*** Begin section ***
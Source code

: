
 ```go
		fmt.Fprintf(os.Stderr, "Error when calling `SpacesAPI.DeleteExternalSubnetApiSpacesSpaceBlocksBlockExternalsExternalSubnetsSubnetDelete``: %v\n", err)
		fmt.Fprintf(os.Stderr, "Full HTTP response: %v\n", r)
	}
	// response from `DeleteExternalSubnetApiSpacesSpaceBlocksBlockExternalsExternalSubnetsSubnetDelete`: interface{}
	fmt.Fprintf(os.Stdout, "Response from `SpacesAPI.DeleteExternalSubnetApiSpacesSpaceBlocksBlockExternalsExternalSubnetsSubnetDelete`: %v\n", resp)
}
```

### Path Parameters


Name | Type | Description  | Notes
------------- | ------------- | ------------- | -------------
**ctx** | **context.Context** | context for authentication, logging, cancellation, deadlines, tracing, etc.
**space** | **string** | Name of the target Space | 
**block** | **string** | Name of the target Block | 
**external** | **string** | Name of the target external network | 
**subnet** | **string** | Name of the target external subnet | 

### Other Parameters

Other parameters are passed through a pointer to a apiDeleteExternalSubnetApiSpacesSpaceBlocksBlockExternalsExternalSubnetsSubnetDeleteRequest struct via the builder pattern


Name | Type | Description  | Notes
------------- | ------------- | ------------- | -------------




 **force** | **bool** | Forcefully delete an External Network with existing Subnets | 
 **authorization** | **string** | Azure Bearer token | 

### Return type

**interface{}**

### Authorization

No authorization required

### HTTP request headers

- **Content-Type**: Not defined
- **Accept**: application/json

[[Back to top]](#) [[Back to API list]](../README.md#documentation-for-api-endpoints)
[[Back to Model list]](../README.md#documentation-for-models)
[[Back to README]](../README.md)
*** End section ***
_YOUR INSTRUCTIONS_
Using the entries above, determine how many lines include the string "documentation" and write only that number.

_RESPONSE TO THE TASK_
2